((

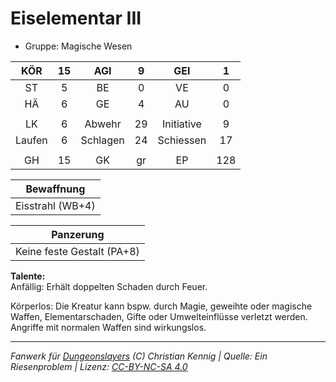 # Eiselementar III  
- Gruppe: Magische Wesen  

| KÖR | 15 | AGI | 9 | GEI | 1 |
| :-: | :-: | :-: | :-: | :-: | :-: |
| ST | 5 | BE | 0 | VE | 0 |
| HÄ | 6 | GE | 4 | AU | 0 |
|  |
| LK | 6 | Abwehr | 29 | Initiative | 9 |
| Laufen | 6 | Schlagen | 24 | Schiessen | 17 |
|  |
| GH | 15 | GK | gr | EP | 128 |

| Bewaffnung |
| --- |
| Eisstrahl (WB+4) |


| Panzerung |
| --- |
| Keine feste Gestalt (PA+8) |


**Talente:**  
Anfällig: Erhält doppelten Schaden durch Feuer.

Körperlos: Die Kreatur kann bspw. durch Magie, geweihte oder magische Waffen, Elementarschaden, Gifte oder Umwelteinflüsse verletzt werden. Angriffe mit normalen Waffen sind wirkungslos.





___
*Fanwerk für [Dungeonslayers](https://www.dungeonslayers.net/) (C) Christian Kennig | Quelle: Ein Riesenproblem | Lizenz: [CC-BY-NC-SA 4.0](https://creativecommons.org/licenses/by-nc-sa/4.0/deed.de)*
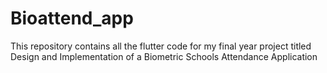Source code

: # Bioattend_app
This repository contains all the flutter code for my final year project titled Design and Implementation of a Biometric Schools Attendance Application
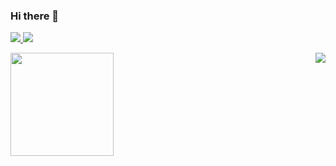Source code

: ### Hi there 👋

<!--
**ahmedhnewa/ahmedhnewa** is a ✨ _special_ ✨ repository because its `README.md` (this file) appears on your GitHub profile.

Here are some ideas to get you started:

- 🔭 I’m currently working on ...
- 🌱 I’m currently learning ...
- 👯 I’m looking to collaborate on ...
- 🤔 I’m looking for help with ...
- 💬 Ask me about ...
- 📫 How to reach me: ...
- 😄 Pronouns: ...
- ⚡ Fun fact: ...
-->

<p class="center">
  <a href="https://www.youtube.com/c/DarkZeroOne"> <img src="https://img.shields.io/badge/Youtube-DarkZeroOne-red"/> </a>
  <a href="https://www.ahmedriad.com/"> <img src="https://img.shields.io/badge/%20-Website%20-lightgrey"/> </a>
  <br>
</p>

<img src="https://github-readme-stats.vercel.app/api/top-langs/?username=ahmedhnewa&layout=compact" align="right" />
<img src="https://github-readme-stats.vercel.app/api?username=ahmedhnewa" height="165" />
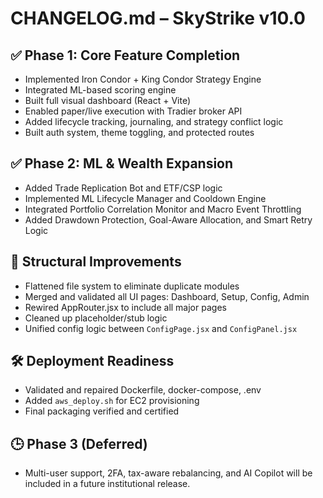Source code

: # CHANGELOG.md – SkyStrike v10.0

## ✅ Phase 1: Core Feature Completion
- Implemented Iron Condor + King Condor Strategy Engine
- Integrated ML-based scoring engine
- Built full visual dashboard (React + Vite)
- Enabled paper/live execution with Tradier broker API
- Added lifecycle tracking, journaling, and strategy conflict logic
- Built auth system, theme toggling, and protected routes

## ✅ Phase 2: ML & Wealth Expansion
- Added Trade Replication Bot and ETF/CSP logic
- Implemented ML Lifecycle Manager and Cooldown Engine
- Integrated Portfolio Correlation Monitor and Macro Event Throttling
- Added Drawdown Protection, Goal-Aware Allocation, and Smart Retry Logic

## 🔧 Structural Improvements
- Flattened file system to eliminate duplicate modules
- Merged and validated all UI pages: Dashboard, Setup, Config, Admin
- Rewired AppRouter.jsx to include all major pages
- Cleaned up placeholder/stub logic
- Unified config logic between `ConfigPage.jsx` and `ConfigPanel.jsx`

## 🛠 Deployment Readiness
- Validated and repaired Dockerfile, docker-compose, .env
- Added `aws_deploy.sh` for EC2 provisioning
- Final packaging verified and certified

## 🕒 Phase 3 (Deferred)
- Multi-user support, 2FA, tax-aware rebalancing, and AI Copilot will be included in a future institutional release.

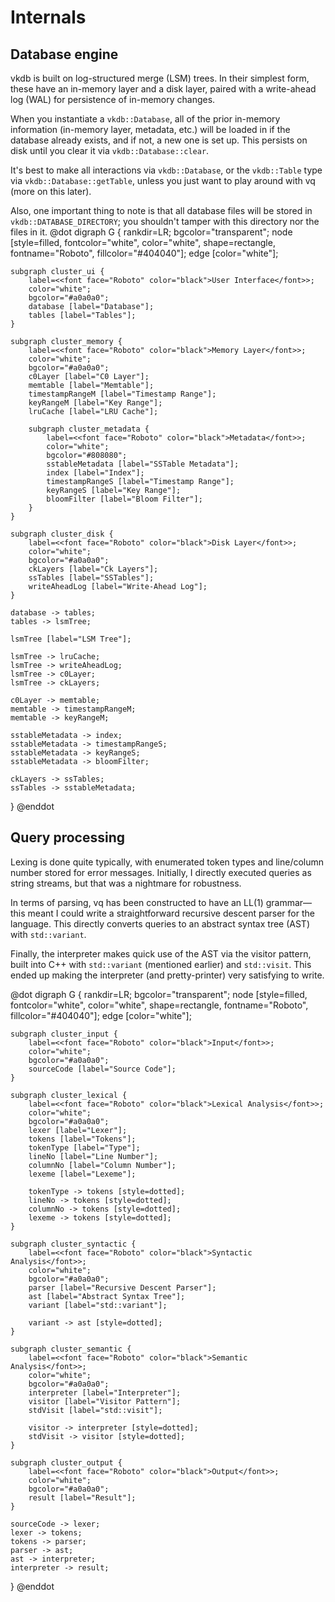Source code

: # Internals

## Database engine

vkdb is built on log-structured merge (LSM) trees. In their simplest form, these have an in-memory layer and a disk layer, paired with a write-ahead log (WAL) for persistence of in-memory changes.

When you instantiate a `vkdb::Database`, all of the prior in-memory information (in-memory layer, metadata, etc.) will be loaded in if the database already exists, and if not, a new one is set up. This persists on disk until you clear it via `vkdb::Database::clear`.

It's best to make all interactions via `vkdb::Database`, or the `vkdb::Table` type via `vkdb::Database::getTable`, unless you just want to play around with vq (more on this later).

Also, one important thing to note is that all database files will be stored in `vkdb::DATABASE_DIRECTORY`; you shouldn't tamper with this directory nor the files in it.
@dot
digraph G {
    rankdir=LR;
    bgcolor="transparent";
    node [style=filled, fontcolor="white", color="white", shape=rectangle, fontname="Roboto", fillcolor="#404040"];
    edge [color="white"];
    
    subgraph cluster_ui {
        label=<<font face="Roboto" color="black">User Interface</font>>;
        color="white";
        bgcolor="#a0a0a0";
        database [label="Database"];
        tables [label="Tables"];
    }
    
    subgraph cluster_memory {
        label=<<font face="Roboto" color="black">Memory Layer</font>>;
        color="white";
        bgcolor="#a0a0a0";
        c0Layer [label="C0 Layer"];
        memtable [label="Memtable"];
        timestampRangeM [label="Timestamp Range"];
        keyRangeM [label="Key Range"];
        lruCache [label="LRU Cache"];
        
        subgraph cluster_metadata {
            label=<<font face="Roboto" color="black">Metadata</font>>;
            color="white";
            bgcolor="#808080";
            sstableMetadata [label="SSTable Metadata"];
            index [label="Index"];
            timestampRangeS [label="Timestamp Range"];
            keyRangeS [label="Key Range"];
            bloomFilter [label="Bloom Filter"];
        }
    }
    
    subgraph cluster_disk {
        label=<<font face="Roboto" color="black">Disk Layer</font>>;
        color="white";
        bgcolor="#a0a0a0";
        ckLayers [label="Ck Layers"];
        ssTables [label="SSTables"];
        writeAheadLog [label="Write-Ahead Log"];
    }
    
    database -> tables;
    tables -> lsmTree;

    lsmTree [label="LSM Tree"];
    
    lsmTree -> lruCache;
    lsmTree -> writeAheadLog;
    lsmTree -> c0Layer;
    lsmTree -> ckLayers;
    
    c0Layer -> memtable;
    memtable -> timestampRangeM;
    memtable -> keyRangeM;
    
    sstableMetadata -> index;
    sstableMetadata -> timestampRangeS;
    sstableMetadata -> keyRangeS;
    sstableMetadata -> bloomFilter;
    
    ckLayers -> ssTables;
    ssTables -> sstableMetadata;
}
@enddot

## Query processing

Lexing is done quite typically, with enumerated token types and line/column number stored for error messages. Initially, I directly executed queries as string streams, but that was a nightmare for robustness.

In terms of parsing, vq has been constructed to have an LL(1) grammar—this meant I could write a straightforward recursive descent parser for the language. This directly converts queries to an abstract syntax tree (AST) with `std::variant`.

Finally, the interpreter makes quick use of the AST via the visitor pattern, built into C++ with `std::variant` (mentioned earlier) and `std::visit`. This ended up making the interpreter (and pretty-printer) very satisfying to write.

@dot
digraph G {
    rankdir=LR;
    bgcolor="transparent";
    node [style=filled, fontcolor="white", color="white", shape=rectangle, fontname="Roboto", fillcolor="#404040"];
    edge [color="white"];
    
    subgraph cluster_input {
        label=<<font face="Roboto" color="black">Input</font>>;
        color="white";
        bgcolor="#a0a0a0";
        sourceCode [label="Source Code"];
    }
    
    subgraph cluster_lexical {
        label=<<font face="Roboto" color="black">Lexical Analysis</font>>;
        color="white";
        bgcolor="#a0a0a0";
        lexer [label="Lexer"];
        tokens [label="Tokens"];
        tokenType [label="Type"];
        lineNo [label="Line Number"];
        columnNo [label="Column Number"];
        lexeme [label="Lexeme"];
        
        tokenType -> tokens [style=dotted];
        lineNo -> tokens [style=dotted];
        columnNo -> tokens [style=dotted];
        lexeme -> tokens [style=dotted];
    }
    
    subgraph cluster_syntactic {
        label=<<font face="Roboto" color="black">Syntactic Analysis</font>>;
        color="white";
        bgcolor="#a0a0a0";
        parser [label="Recursive Descent Parser"];
        ast [label="Abstract Syntax Tree"];
        variant [label="std::variant"];
        
        variant -> ast [style=dotted];
    }
    
    subgraph cluster_semantic {
        label=<<font face="Roboto" color="black">Semantic Analysis</font>>;
        color="white";
        bgcolor="#a0a0a0";
        interpreter [label="Interpreter"];
        visitor [label="Visitor Pattern"];
        stdVisit [label="std::visit"];
        
        visitor -> interpreter [style=dotted];
        stdVisit -> visitor [style=dotted];
    }
    
    subgraph cluster_output {
        label=<<font face="Roboto" color="black">Output</font>>;
        color="white";
        bgcolor="#a0a0a0";
        result [label="Result"];
    }
    
    sourceCode -> lexer;
    lexer -> tokens;
    tokens -> parser;
    parser -> ast;
    ast -> interpreter;
    interpreter -> result;
}
@enddot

))

Assignment
What you should return is the exact text of every line from the top of the entries through the line with "Initiative | 9 |", pictures removed.

Output
 # Eiselementar III  
- Gruppe: Magische Wesen  

| KÖR | 15 | AGI | 9 | GEI | 1 |
| :-: | :-: | :-: | :-: | :-: | :-: |
| ST | 5 | BE | 0 | VE | 0 |
| HÄ | 6 | GE | 4 | AU | 0 |
|  |
| LK | 6 | Abwehr | 29 | Initiative | 9 |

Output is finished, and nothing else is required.